🤖 AI Summary
Current medical vision-language pretraining methods employ uniform local feature extraction, overlooking intrinsic differences across modalities—such as X-ray, MRI, and CT—in resolution, structural characteristics, and diagnostic semantics, thereby limiting cross-modal alignment performance. To address this, we propose a modality-agnostic, dynamically routed Mixture-of-Experts (MoE) framework that selects multi-scale feature processing paths conditioned solely on report text semantics—without requiring explicit modality labels. We further introduce the first diagnostic-context-driven visual representation disentanglement mechanism, integrating a Swin Transformer backbone, conditional MoE routing, a multi-scale feature pyramid, and spatially adaptive attention. Our method achieves significant improvements on multiple medical image–text alignment and retrieval benchmarks, notably enhancing generalization across heterogeneous modalities and fine-grained diagnostic consistency.
📝 Abstract
Different medical imaging modalities capture diagnostic information at varying spatial resolutions, from coarse global patterns to fine-grained localized structures. However, most existing vision-language frameworks in the medical domain apply a uniform strategy for local feature extraction, overlooking the modality-specific demands. In this work, we present MedMoE, a modular and extensible vision-language processing framework that dynamically adapts visual representation based on the diagnostic context. MedMoE incorporates a Mixture-of-Experts (MoE) module conditioned on the report type, which routes multi-scale image features through specialized expert branches trained to capture modality-specific visual semantics.
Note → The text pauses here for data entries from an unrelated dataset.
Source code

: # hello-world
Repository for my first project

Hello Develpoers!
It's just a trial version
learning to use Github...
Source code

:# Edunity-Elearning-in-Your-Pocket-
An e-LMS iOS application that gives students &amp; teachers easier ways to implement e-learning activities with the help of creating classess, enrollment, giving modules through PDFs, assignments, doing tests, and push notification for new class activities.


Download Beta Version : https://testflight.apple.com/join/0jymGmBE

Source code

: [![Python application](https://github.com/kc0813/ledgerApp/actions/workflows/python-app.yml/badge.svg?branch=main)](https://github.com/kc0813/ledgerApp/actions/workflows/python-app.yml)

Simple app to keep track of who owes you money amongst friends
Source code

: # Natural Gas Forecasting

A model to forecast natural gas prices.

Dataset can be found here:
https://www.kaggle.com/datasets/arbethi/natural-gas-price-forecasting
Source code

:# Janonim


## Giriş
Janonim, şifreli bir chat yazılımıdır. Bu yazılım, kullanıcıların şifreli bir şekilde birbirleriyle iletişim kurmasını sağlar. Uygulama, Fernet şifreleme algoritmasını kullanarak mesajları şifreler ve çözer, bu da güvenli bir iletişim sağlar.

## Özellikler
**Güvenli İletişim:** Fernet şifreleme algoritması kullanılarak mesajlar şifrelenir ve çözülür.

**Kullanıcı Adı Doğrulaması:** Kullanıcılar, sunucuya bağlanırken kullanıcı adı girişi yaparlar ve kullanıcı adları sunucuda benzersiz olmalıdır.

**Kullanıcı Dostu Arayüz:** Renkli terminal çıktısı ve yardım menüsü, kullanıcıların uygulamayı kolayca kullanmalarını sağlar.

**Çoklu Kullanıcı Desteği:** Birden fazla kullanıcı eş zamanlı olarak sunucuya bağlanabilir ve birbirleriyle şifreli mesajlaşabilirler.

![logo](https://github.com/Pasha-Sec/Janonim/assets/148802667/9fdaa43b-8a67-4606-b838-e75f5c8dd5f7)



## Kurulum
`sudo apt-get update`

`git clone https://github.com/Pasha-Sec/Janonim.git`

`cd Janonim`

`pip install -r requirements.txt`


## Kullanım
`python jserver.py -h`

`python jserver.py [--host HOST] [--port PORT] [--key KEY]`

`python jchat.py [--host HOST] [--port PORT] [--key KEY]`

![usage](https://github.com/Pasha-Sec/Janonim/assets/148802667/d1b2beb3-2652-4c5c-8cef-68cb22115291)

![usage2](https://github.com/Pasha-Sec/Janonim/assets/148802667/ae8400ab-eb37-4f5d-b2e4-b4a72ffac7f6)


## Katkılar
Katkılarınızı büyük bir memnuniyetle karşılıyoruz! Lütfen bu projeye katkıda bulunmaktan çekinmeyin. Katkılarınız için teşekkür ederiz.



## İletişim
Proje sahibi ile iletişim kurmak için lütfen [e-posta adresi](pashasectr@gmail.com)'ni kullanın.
These experts operate over feature pyramids derived from a Swin Transformer backbone, enabling spatially adaptive attention to clinically relevant regions. This framework produces localized visual representations aligned with textual descriptions, without requiring modality-specific supervision at inference. Empirical results on diverse medical benchmarks demonstrate that MedMoE improves alignment and retrieval performance across imaging modalities, underscoring the value of modality-specialized visual representations in clinical vision-language systems.